2. It is, however, alleged in the complaint that the execution upon the plaintiff’s judgment has been returned unsatisfied, and that the assignment of the judgment by W.- H. Chedic to his mother was without consideration, and was made and accepted for the purpose of hindering, delaying, and defrauding his creditors. We are of the opinion that, if these allegations are supported by the proofs, they are sufficient to entitle the plaintiff to a judgment against Adeline for the amount of his judgment against W. H. Chedic". The *142 complaint shows, that W. H. Chedic obtained the judgment against Harris. Presumptively it belonged to him. As such, it constituted property that was subject to the claims of his creditors, and if assigned by him, and received by the assignee, for the purpose of defrauding his creditors, the assignee held it in trust for the creditors; and if she subsequently assigned it to another, as it is alleged she did, then the money received by her upon the assignment is held subject to the same trust. (Ferguson v. Hillman, 55 Wis. 181; Bank v. Wilson, 74 Wis. 391; Murtha v. Gurley, 90 N. Y. 372; Fullerton v. Viall, 42 How. Pr. 294; 2 Bigelow, Fraud, 420; Bump, Fraud, Conv., 567; Wait, Fraud. Conv., sec. 177.) The charge of fraud is denied in the answer, and it is ihis allegation and denial that constitute the issue to be tried in the action.
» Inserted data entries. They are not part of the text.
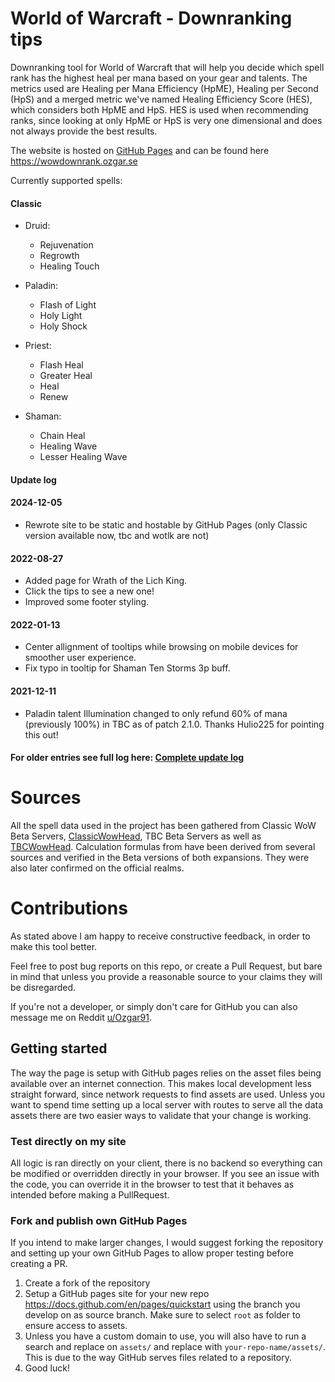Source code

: # World of Warcraft - Downranking tips
Downranking tool for World of Warcraft that will help you decide which spell rank has the highest heal per mana based on your gear and talents. The metrics used are Healing per Mana Efficiency (HpME), Healing per Second (HpS) and a merged metric we've named Healing Efficiency Score (HES), which considers both HpME and HpS. HES is used when recommending ranks, since looking at only HpME or HpS is very one dimensional and does not always provide the best results.

The website is hosted on [GitHub Pages](https://pages.github.com/) and can be found here https://wowdownrank.ozgar.se

Currently supported spells:

#### Classic

* Druid:
  * Rejuvenation
  * Regrowth
  * Healing Touch

* Paladin:
  * Flash of Light
  * Holy Light
  * Holy Shock

* Priest:
  * Flash Heal
  * Greater Heal
  * Heal
  * Renew

* Shaman:
  * Chain Heal
  * Healing Wave
  * Lesser Healing Wave

#### Update log

#### 2024-12-05
* Rewrote site to be static and hostable by GitHub Pages (only Classic version available now, tbc and wotlk are not)

#### 2022-08-27
* Added page for Wrath of the Lich King.
* Click the tips to see a new one!
* Improved some footer styling.

#### 2022-01-13
* Center allignment of tooltips while browsing on mobile devices for smoother user experience.
* Fix typo in tooltip for Shaman Ten Storms 3p buff.

#### 2021-12-11
* Paladin talent Illumination changed to only refund 60% of mana (previously 100%) in TBC as of patch 2.1.0. Thanks Hulio225 for pointing this out!


#### For older entries see full log here: [Complete update log](update_log.md)

# Sources
All the spell data used in the project has been gathered from Classic WoW Beta Servers, [ClassicWowHead](https://classic.wowhead.com/), TBC Beta Servers as well as [TBCWowHead](https://tbc.wowhead.com/). Calculation formulas from have been derived from several sources and verified in the Beta versions of both expansions. They were also later confirmed on the official realms.

# Contributions
As stated above I am happy to receive constructive feedback, in order to make this tool better.

Feel free to post bug reports on this repo, or create a Pull Request, but bare in mind that unless you provide a reasonable source to your claims they will be disregarded.

If you're not a developer, or simply don't care for GitHub you can also message me on Reddit [u/Ozgar91](https://www.reddit.com/user/Ozgar91).

## Getting started
The way the page is setup with GitHub pages relies on the asset files being available over an internet connection. This makes local development less straight forward, since network requests to find assets are used. Unless you want to spend time setting up a local server with routes to serve all the data assets there are two easier ways to validate that your change is working.

### Test directly on my site
All logic is ran directly on your client, there is no backend so everything can be modified or overridden directly in your browser. If you see an issue with the code, you can override it in the browser to test that it behaves as intended before making a PullRequest.


### Fork and publish own GitHub Pages
If you intend to make larger changes, I would suggest forking the repository and setting up your own GitHub Pages to allow proper testing before creating a PR.

1. Create a fork of the repository
2. Setup a GitHub pages site for your new repo https://docs.github.com/en/pages/quickstart using the branch you develop on as source branch. Make sure to select `root` as folder to ensure access to assets.
3. Unless you have a custom domain to use, you will also have to run a search and replace on `assets/` and replace with `your-repo-name/assets/`. This is due to the way GitHub serves files related to a repository.
5. Good luck!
3. A jury trial was demanded by the defendants, but objected to by the plaintiff, who contended that the case was one in equity, and should be tried by the court, or, if a jury were called, that only special issues should be submitted to it. The court ruled that the action was at law, and should be submitted to the jury for a general verdict; and at the close of the testimony it was, against the plaintiff’s objections, accordingly so submitted. A general verdict was found, upon which judgment was rendered for defendants. In this ruling, we are of the opinion that the learned judge fell into error. The principle concerning the right of a party to a jury trial is thus stated in Fish v. Benson, 71 Cal. 428, 435: “ Both courts of law and in equity, in proper cases, have jurisdiction in cases of fraud; and when the facts constituting the fraud, and the relief sought, are such as are cognizable in a court of law, the parties are entitled to a jury trial.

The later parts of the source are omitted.